WHAT NEEDS TO BE DONE — Would you write out, word for word, each line of the records below from the top through the one holding "- **[Security Model](/security-model)**"?

Stored items from a collection —
§
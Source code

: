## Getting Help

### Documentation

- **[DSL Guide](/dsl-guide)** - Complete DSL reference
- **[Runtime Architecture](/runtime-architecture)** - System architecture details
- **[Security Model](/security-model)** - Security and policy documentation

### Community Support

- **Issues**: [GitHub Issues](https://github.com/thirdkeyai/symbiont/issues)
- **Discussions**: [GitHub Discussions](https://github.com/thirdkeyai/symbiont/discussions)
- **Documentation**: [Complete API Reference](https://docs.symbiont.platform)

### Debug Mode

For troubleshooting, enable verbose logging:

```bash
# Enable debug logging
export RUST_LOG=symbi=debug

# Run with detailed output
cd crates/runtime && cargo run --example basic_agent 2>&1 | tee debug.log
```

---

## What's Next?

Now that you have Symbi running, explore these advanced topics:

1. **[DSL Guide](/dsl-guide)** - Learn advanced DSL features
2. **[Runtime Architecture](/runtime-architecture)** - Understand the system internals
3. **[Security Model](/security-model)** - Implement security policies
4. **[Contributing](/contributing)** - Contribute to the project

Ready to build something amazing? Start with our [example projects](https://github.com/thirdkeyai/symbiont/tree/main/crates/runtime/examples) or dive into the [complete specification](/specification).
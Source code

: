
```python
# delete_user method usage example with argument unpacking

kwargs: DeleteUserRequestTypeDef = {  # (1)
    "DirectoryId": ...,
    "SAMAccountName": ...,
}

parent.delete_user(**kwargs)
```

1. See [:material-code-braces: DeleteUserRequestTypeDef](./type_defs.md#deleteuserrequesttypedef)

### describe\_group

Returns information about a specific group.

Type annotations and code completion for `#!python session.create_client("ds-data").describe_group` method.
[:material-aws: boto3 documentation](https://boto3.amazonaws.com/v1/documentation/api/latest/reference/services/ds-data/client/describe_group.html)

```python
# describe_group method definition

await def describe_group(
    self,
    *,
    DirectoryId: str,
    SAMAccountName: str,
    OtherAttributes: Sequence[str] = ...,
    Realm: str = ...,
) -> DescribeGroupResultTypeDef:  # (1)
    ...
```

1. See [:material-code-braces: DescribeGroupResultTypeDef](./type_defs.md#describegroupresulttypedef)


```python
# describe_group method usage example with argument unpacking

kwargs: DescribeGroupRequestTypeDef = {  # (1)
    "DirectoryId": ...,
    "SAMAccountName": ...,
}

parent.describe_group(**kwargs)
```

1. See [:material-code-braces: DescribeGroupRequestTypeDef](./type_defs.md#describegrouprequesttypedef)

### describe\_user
§
YOUR SOLUTION —
Source code

:## Getting Help

### Documentation

- **[DSL Guide](/dsl-guide)** - Complete DSL reference
- **[Runtime Architecture](/runtime-architecture)** - System architecture details
- **[Security Model](/security-model)** - Security and policy documentation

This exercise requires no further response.